Problem details
Exactly as they stand, set down the following records once more.

[Provided data]

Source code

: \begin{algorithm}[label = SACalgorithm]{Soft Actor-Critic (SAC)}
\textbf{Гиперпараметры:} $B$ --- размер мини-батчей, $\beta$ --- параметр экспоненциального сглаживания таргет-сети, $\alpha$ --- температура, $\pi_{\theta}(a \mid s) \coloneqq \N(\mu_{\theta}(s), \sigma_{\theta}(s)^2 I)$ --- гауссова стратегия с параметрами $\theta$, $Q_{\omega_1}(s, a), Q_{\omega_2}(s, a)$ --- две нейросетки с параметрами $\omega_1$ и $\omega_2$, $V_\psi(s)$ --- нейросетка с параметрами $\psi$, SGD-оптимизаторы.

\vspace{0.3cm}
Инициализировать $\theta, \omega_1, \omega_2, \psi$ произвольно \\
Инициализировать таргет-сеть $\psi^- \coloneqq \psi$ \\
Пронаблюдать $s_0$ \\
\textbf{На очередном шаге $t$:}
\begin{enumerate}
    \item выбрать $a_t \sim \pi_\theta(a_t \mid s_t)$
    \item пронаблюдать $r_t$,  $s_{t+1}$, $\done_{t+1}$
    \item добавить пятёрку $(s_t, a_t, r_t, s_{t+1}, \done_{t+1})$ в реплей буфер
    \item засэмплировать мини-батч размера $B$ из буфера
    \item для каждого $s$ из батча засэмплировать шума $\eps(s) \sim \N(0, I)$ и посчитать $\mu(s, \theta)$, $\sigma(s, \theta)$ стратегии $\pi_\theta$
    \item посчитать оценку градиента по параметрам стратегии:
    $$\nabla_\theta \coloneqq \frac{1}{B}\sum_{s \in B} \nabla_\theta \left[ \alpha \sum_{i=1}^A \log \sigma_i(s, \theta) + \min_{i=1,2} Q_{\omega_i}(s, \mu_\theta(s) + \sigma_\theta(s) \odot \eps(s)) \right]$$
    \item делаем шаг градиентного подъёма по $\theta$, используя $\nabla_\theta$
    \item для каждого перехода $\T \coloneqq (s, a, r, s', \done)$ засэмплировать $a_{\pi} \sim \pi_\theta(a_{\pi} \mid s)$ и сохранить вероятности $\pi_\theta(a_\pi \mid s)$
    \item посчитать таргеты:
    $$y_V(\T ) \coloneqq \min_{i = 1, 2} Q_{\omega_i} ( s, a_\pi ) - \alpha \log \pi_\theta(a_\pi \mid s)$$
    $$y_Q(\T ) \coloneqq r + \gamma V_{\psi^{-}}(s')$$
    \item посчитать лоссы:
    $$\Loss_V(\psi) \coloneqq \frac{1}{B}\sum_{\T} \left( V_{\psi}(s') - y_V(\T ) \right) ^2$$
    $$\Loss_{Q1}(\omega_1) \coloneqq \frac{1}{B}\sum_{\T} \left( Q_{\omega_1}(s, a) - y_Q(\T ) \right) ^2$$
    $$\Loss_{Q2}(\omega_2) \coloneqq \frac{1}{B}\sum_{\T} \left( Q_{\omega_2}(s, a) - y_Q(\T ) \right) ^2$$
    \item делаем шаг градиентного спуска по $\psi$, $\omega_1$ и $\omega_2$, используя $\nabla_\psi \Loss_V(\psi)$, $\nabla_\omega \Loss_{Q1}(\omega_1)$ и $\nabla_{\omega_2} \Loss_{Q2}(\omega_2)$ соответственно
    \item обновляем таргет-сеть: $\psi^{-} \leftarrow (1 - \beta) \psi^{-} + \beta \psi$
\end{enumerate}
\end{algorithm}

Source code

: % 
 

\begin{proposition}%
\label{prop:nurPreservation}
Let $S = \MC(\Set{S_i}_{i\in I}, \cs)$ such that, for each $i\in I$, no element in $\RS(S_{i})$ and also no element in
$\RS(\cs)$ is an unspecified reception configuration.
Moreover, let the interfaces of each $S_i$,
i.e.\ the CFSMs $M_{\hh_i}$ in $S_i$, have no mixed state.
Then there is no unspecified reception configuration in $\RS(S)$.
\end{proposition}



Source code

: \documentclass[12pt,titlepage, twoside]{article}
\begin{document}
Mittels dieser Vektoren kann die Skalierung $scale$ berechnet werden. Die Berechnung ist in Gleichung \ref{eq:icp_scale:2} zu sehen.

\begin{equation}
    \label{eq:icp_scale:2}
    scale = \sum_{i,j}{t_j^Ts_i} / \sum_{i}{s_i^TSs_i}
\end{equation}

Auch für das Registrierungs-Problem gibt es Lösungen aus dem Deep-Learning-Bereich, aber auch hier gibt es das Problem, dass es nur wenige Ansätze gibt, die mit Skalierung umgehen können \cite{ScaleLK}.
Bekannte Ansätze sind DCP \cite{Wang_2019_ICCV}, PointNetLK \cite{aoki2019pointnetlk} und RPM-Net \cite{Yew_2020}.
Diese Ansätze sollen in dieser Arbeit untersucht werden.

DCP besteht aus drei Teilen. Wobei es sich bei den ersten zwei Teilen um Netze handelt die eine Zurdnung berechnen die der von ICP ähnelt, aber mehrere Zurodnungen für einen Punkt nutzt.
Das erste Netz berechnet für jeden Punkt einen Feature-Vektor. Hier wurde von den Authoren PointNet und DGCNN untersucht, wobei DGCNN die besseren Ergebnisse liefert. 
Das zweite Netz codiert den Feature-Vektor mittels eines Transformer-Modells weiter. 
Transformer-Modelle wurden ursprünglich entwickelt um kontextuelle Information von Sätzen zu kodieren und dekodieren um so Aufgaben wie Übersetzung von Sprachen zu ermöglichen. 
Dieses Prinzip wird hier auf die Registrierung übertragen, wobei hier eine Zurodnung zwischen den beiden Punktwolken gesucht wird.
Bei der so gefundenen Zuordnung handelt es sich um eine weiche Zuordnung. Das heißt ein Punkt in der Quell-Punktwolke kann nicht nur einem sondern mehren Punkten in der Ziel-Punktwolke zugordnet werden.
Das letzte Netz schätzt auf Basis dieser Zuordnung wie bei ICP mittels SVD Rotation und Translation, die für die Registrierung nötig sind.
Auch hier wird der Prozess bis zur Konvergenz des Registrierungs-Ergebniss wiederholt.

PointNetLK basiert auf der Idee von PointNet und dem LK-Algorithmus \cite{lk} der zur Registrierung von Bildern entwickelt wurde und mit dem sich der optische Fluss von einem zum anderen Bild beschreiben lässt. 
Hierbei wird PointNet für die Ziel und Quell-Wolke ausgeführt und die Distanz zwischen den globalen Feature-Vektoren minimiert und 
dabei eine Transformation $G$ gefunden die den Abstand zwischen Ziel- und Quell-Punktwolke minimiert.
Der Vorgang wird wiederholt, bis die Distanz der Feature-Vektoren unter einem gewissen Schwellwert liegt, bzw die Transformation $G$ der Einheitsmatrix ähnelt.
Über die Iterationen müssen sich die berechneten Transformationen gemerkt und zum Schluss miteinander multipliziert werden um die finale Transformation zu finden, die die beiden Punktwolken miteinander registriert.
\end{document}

[/Provided data]

Your response
Source code

: \begin{algorithm}[label = SACalgorithm]{Soft Actor-Critic (SAC)}
\textbf{Гиперпараметры:} $B$ --- размер мини-батчей, $\beta$ --- параметр экспоненциального сглаживания таргет-сети, $\alpha$ --- температура, $\pi_{\theta}(a \mid s) \coloneqq \N(\mu_{\theta}(s), \sigma_{\theta}(s)^2 I)$ --- гауссова стратегия с параметрами $\theta$, $Q_{\omega_1}(s, a), Q_{\omega_2}(s, a)$ --- две нейросетки с параметрами $\omega_1$ и $\omega_2$, $V_\psi(s)$ --- нейросетка с параметрами $\psi$, SGD-оптимизаторы.

\vspace{0.3cm}
Инициализировать $\theta, \omega_1, \omega_2, \psi$ произвольно \\
Инициализировать таргет-сеть $\psi^- \coloneqq \psi$ \\
Пронаблюдать $s_0$ \\
\textbf{На очередном шаге $t$:}
\begin{enumerate}
    \item выбрать $a_t \sim \pi_\theta(a_t \mid s_t)$
    \item пронаблюдать $r_t$,  $s_{t+1}$, $\done_{t+1}$
    \item добавить пятёрку $(s_t, a_t, r_t, s_{t+1}, \done_{t+1})$ в реплей буфер
    \item засэмплировать мини-батч размера $B$ из буфера
    \item для каждого $s$ из батча засэмплировать шума $\eps(s) \sim \N(0, I)$ и посчитать $\mu(s, \theta)$, $\sigma(s, \theta)$ стратегии $\pi_\theta$
    \item посчитать оценку градиента по параметрам стратегии:
    $$\nabla_\theta \coloneqq \frac{1}{B}\sum_{s \in B} \nabla_\theta \left[ \alpha \sum_{i=1}^A \log \sigma_i(s, \theta) + \min_{i=1,2} Q_{\omega_i}(s, \mu_\theta(s) + \sigma_\theta(s) \odot \eps(s)) \right]$$
    \item делаем шаг градиентного подъёма по $\theta$, используя $\nabla_\theta$
    \item для каждого перехода $\T \coloneqq (s, a, r, s', \done)$ засэмплировать $a_{\pi} \sim \pi_\theta(a_{\pi} \mid s)$ и сохранить вероятности $\pi_\theta(a_\pi \mid s)$
    \item посчитать таргеты:
    $$y_V(\T ) \coloneqq \min_{i = 1, 2} Q_{\omega_i} ( s, a_\pi ) - \alpha \log \pi_\theta(a_\pi \mid s)$$
    $$y_Q(\T ) \coloneqq r + \gamma V_{\psi^{-}}(s')$$
    \item посчитать лоссы:
    $$\Loss_V(\psi) \coloneqq \frac{1}{B}\sum_{\T} \left( V_{\psi}(s') - y_V(\T ) \right) ^2$$
    $$\Loss_{Q1}(\omega_1) \coloneqq \frac{1}{B}\sum_{\T} \left( Q_{\omega_1}(s, a) - y_Q(\T ) \right) ^2$$
    $$\Loss_{Q2}(\omega_2) \coloneqq \frac{1}{B}\sum_{\T} \left( Q_{\omega_2}(s, a) - y_Q(\T ) \right) ^2$$
    \item делаем шаг градиентного спуска по $\psi$, $\omega_1$ и $\omega_2$, используя $\nabla_\psi \Loss_V(\psi)$, $\nabla_\omega \Loss_{Q1}(\omega_1)$ и $\nabla_{\omega_2} \Loss_{Q2}(\omega_2)$ соответственно
    \item обновляем таргет-сеть: $\psi^{-} \leftarrow (1 - \beta) \psi^{-} + \beta \psi$
\end{enumerate}
\end{algorithm}

Source code

: % 
 

\begin{proposition}%
\label{prop:nurPreservation}
Let $S = \MC(\Set{S_i}_{i\in I}, \cs)$ such that, for each $i\in I$, no element in $\RS(S_{i})$ and also no element in
$\RS(\cs)$ is an unspecified reception configuration.
Moreover, let the interfaces of each $S_i$,
i.e.\ the CFSMs $M_{\hh_i}$ in $S_i$, have no mixed state.
Then there is no unspecified reception configuration in $\RS(S)$.
\end{proposition}



Source code

: \documentclass[12pt,titlepage, twoside]{article}
\begin{document}
Mittels dieser Vektoren kann die Skalierung $scale$ berechnet werden. Die Berechnung ist in Gleichung \ref{eq:icp_scale:2} zu sehen.

\begin{equation}
    \label{eq:icp_scale:2}
    scale = \sum_{i,j}{t_j^Ts_i} / \sum_{i}{s_i^TSs_i}
\end{equation}

Auch für das Registrierungs-Problem gibt es Lösungen aus dem Deep-Learning-Bereich, aber auch hier gibt es das Problem, dass es nur wenige Ansätze gibt, die mit Skalierung umgehen können \cite{ScaleLK}.
Bekannte Ansätze sind DCP \cite{Wang_2019_ICCV}, PointNetLK \cite{aoki2019pointnetlk} und RPM-Net \cite{Yew_2020}.
Diese Ansätze sollen in dieser Arbeit untersucht werden.

DCP besteht aus drei Teilen. Wobei es sich bei den ersten zwei Teilen um Netze handelt die eine Zurdnung berechnen die der von ICP ähnelt, aber mehrere Zurodnungen für einen Punkt nutzt.
Das erste Netz berechnet für jeden Punkt einen Feature-Vektor. Hier wurde von den Authoren PointNet und DGCNN untersucht, wobei DGCNN die besseren Ergebnisse liefert. 
Das zweite Netz codiert den Feature-Vektor mittels eines Transformer-Modells weiter. 
Transformer-Modelle wurden ursprünglich entwickelt um kontextuelle Information von Sätzen zu kodieren und dekodieren um so Aufgaben wie Übersetzung von Sprachen zu ermöglichen. 
Dieses Prinzip wird hier auf die Registrierung übertragen, wobei hier eine Zurodnung zwischen den beiden Punktwolken gesucht wird.
Bei der so gefundenen Zuordnung handelt es sich um eine weiche Zuordnung. Das heißt ein Punkt in der Quell-Punktwolke kann nicht nur einem sondern mehren Punkten in der Ziel-Punktwolke zugordnet werden.
Das letzte Netz schätzt auf Basis dieser Zuordnung wie bei ICP mittels SVD Rotation und Translation, die für die Registrierung nötig sind.
Auch hier wird der Prozess bis zur Konvergenz des Registrierungs-Ergebniss wiederholt.

PointNetLK basiert auf der Idee von PointNet und dem LK-Algorithmus \cite{lk} der zur Registrierung von Bildern entwickelt wurde und mit dem sich der optische Fluss von einem zum anderen Bild beschreiben lässt. 
Hierbei wird PointNet für die Ziel und Quell-Wolke ausgeführt und die Distanz zwischen den globalen Feature-Vektoren minimiert und 
dabei eine Transformation $G$ gefunden die den Abstand zwischen Ziel- und Quell-Punktwolke minimiert.
Der Vorgang wird wiederholt, bis die Distanz der Feature-Vektoren unter einem gewissen Schwellwert liegt, bzw die Transformation $G$ der Einheitsmatrix ähnelt.
Über die Iterationen müssen sich die berechneten Transformationen gemerkt und zum Schluss miteinander multipliziert werden um die finale Transformation zu finden, die die beiden Punktwolken miteinander registriert.
\end{document}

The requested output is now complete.